Она захохотала и покаялась:
— А ведь я перед тобой очень виновата. Очень!
— В чем дело?
— Когда я пришла в сознание, я подумала, что ты тоже… бросил меня.
Борис промолчал. Ладе показалось, что он оскорбился таким подозрением, и она потеряла радостное настроение. Зачем она это сказала! Эх, какая она глупая!..
— Ты, Борис, не сердись!.. Я была совсем глупенькая после тифа. Глупее Лелечки… Что замолчал?
— Нет. Что ж тут…
— Прости, Борис, меня!
Лада приостановила Бориса, прошептала «прости меня» и, охватив его шею руками, хотела поцеловать в щеку. Чемодан выскользнул из рук Бориса, рука обвила пояс Лады, и ее губы встретили губы Бориса, дрогнувшие и не сразу оторвавшиеся от губ Лады. Лада ласковым прикосновением отстранила голову Бориса, почувствовав в этом поцелуе нечто, ее испугавшее, но отнесла это «нечто» на свой счет, потому что в момент поцелуя сверкнуло воспоминание и мысль о возможных ласках с мужем, отчего на мгновение помутнело в голове и забилось сердце.

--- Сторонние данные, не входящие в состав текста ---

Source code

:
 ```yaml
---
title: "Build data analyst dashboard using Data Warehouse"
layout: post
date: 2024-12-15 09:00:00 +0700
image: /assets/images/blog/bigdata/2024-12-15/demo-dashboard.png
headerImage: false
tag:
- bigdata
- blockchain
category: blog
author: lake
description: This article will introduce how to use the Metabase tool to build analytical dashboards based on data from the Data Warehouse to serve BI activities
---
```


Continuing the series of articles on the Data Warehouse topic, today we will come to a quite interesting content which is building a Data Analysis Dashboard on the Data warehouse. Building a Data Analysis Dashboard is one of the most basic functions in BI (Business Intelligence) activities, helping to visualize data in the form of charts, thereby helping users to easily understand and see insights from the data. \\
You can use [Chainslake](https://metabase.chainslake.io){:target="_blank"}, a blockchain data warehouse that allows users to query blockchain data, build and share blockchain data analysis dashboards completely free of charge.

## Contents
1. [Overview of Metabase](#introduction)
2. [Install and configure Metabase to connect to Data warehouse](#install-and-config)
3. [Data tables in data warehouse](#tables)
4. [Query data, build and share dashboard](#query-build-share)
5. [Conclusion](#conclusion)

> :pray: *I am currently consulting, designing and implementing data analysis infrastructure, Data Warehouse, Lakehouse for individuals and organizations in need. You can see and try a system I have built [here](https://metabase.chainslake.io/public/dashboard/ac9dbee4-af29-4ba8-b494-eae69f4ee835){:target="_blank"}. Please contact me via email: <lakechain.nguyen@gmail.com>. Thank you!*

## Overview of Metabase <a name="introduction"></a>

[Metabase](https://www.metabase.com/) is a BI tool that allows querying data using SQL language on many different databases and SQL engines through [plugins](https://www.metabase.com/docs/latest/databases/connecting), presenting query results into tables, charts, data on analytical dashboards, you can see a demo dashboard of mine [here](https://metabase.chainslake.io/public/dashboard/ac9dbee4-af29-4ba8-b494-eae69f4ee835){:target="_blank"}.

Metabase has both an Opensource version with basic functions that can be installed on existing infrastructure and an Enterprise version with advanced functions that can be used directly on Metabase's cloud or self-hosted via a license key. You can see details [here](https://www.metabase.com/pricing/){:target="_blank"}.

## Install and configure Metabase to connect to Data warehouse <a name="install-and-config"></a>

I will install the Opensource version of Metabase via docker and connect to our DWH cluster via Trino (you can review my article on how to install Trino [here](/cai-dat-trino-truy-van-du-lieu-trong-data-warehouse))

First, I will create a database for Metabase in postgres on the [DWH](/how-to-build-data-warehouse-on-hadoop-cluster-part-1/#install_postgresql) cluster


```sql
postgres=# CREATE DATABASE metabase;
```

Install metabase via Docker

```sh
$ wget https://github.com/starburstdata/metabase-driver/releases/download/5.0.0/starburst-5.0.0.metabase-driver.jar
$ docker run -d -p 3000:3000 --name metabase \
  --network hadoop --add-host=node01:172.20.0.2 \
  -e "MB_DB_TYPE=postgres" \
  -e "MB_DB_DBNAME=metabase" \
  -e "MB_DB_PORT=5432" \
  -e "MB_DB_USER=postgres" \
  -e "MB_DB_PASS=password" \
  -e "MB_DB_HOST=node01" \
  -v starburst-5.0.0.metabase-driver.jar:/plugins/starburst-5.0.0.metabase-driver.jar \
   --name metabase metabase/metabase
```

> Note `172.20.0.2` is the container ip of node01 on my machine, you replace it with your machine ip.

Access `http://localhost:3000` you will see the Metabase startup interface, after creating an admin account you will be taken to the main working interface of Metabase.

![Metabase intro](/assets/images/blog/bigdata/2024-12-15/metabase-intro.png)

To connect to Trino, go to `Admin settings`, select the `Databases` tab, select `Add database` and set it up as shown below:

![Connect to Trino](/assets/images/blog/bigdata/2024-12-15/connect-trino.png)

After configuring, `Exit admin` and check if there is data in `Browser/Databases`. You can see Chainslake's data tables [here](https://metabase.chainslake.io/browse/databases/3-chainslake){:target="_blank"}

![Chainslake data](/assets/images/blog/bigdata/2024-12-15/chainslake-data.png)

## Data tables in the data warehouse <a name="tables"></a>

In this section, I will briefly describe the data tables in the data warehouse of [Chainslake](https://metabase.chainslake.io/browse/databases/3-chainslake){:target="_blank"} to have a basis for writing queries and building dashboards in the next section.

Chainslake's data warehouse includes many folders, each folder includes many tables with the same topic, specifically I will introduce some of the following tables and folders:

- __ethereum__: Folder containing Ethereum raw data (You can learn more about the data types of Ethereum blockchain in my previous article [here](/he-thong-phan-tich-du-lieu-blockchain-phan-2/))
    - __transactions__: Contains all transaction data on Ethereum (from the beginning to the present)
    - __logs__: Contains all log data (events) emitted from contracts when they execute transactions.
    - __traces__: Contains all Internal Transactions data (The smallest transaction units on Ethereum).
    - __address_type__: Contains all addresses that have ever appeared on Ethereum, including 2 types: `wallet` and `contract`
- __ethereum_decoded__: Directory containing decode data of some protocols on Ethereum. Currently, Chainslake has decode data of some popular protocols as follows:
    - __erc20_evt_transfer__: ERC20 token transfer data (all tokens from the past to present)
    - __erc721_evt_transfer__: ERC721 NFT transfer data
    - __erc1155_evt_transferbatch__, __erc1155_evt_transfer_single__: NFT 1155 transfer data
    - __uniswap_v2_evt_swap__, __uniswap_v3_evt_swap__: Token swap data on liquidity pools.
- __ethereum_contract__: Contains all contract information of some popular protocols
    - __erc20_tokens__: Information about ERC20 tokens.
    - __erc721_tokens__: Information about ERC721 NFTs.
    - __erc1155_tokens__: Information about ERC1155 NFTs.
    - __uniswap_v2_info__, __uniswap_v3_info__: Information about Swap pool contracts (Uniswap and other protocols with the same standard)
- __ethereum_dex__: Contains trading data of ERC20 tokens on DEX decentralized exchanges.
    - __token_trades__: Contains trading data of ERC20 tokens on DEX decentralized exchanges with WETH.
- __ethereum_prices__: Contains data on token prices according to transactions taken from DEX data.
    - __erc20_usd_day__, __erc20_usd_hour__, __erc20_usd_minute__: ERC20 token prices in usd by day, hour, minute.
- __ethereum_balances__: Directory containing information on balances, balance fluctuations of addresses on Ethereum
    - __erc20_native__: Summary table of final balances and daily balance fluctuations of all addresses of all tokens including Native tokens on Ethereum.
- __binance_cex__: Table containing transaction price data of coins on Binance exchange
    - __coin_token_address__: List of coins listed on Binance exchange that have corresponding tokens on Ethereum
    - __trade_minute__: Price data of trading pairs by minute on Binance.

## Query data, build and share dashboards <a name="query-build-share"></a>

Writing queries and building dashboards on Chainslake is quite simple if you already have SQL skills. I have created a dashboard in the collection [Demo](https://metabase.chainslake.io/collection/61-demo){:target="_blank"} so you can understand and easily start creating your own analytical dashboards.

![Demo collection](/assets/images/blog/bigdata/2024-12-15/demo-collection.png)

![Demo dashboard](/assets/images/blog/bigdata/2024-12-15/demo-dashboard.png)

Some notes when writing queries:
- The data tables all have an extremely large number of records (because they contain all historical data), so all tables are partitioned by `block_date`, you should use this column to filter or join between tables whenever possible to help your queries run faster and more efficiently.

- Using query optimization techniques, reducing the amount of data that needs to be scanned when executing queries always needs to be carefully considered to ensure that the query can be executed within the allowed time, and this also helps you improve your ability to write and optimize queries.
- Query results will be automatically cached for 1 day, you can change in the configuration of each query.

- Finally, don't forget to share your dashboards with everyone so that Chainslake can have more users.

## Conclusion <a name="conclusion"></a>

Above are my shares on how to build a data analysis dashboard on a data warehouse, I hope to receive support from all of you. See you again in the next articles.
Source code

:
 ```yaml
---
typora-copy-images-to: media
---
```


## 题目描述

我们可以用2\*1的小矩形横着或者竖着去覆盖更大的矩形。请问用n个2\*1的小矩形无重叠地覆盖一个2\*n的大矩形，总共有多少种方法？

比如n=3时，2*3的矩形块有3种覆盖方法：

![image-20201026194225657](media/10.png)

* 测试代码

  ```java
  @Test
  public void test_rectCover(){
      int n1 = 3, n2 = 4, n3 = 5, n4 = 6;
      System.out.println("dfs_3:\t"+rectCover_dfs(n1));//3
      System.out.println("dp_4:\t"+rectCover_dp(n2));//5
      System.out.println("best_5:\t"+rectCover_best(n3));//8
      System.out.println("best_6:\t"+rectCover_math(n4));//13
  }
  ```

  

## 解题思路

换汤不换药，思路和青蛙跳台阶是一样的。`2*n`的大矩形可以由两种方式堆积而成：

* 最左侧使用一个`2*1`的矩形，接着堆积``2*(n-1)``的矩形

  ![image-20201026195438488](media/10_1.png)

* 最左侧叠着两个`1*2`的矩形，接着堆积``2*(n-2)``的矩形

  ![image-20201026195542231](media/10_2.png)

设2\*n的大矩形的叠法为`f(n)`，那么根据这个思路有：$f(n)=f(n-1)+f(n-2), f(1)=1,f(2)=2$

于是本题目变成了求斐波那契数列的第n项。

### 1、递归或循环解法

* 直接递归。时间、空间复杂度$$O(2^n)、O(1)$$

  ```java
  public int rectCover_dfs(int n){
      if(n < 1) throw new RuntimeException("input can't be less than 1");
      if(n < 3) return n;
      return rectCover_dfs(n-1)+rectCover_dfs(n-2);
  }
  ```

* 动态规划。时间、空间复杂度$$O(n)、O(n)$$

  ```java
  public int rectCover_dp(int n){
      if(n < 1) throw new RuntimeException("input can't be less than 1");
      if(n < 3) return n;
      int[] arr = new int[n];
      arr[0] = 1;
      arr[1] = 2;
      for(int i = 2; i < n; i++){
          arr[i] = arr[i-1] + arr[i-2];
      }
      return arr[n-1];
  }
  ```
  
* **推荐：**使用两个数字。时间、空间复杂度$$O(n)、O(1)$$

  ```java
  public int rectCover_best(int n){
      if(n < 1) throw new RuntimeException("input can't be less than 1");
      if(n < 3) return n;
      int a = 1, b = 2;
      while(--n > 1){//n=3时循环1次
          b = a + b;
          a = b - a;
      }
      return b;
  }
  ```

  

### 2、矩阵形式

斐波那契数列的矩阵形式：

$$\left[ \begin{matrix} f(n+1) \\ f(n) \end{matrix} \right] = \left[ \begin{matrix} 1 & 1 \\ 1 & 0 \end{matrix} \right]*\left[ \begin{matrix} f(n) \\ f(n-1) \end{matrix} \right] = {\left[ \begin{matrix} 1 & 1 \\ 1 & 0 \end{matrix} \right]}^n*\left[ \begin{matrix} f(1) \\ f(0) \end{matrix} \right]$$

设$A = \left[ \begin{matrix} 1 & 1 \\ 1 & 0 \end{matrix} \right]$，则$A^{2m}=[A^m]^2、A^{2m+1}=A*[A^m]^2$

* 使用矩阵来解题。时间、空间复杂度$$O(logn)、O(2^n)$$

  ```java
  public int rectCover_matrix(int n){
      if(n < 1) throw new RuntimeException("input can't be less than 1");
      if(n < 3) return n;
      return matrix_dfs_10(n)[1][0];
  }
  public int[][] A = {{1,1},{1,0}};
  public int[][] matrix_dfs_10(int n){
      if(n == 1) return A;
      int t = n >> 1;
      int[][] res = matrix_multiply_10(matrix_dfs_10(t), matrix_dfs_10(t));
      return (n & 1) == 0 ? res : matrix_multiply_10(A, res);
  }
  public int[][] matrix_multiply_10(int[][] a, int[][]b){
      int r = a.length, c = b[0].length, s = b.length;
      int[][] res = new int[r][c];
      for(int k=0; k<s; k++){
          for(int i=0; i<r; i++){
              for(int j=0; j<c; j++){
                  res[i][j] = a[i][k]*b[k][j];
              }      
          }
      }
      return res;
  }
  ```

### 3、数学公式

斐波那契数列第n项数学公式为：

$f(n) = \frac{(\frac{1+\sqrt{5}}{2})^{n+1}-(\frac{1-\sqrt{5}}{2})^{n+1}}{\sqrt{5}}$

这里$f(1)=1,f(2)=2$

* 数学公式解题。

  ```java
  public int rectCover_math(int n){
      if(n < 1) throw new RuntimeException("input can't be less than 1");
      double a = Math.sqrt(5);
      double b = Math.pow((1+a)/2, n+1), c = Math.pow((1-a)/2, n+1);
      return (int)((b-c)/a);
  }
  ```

Несколько секунд они шли молча, оба немного смущенные, потом Лада, овладев непослушным голосом, сказала громче, чем они говорили перед этим:
— Знаешь, я иногда думаю: приедем мы в Крым, а Володечка там!
Разговор расклеился. Точно оба забыли, о чем они говорили и почему поцеловались… Теперь, в молчании, так отчетливо ворчало невидимое море. Точно вздыхала уставшая земля…
Шли виноградником, потом садом. Вынырнула откуда-то собака и, вертясь под ногами, стала хлопать хвостом по юбке Лады. Она испугалась, Борис сердито отогнал собаку.
— Не бойся! — она не укусит тебя. Это наш часовой: она учуяла твою подводу за версту. Лучше самого верного друга. Не выдаст. Ну, вот… здесь.
Открытый навес для хранения падающих груш и яблок. Небольшой старый дощатый домик-караулка, обвитый виноградом так густо, что в листве чуть светятся, как вода ночью, стекла окошка. Тачка, грабли, лопаты, кирки, лейки и ведра. Над домиком два огромных пирамидальных тополя вздымаются высоко к небесам. Около них — стол и скамьи по двум бокам. Поблескивает желтой медью самовар, стеклятся стаканы. Звездные отражения сверкают и на самоваре, и на гранях стаканов.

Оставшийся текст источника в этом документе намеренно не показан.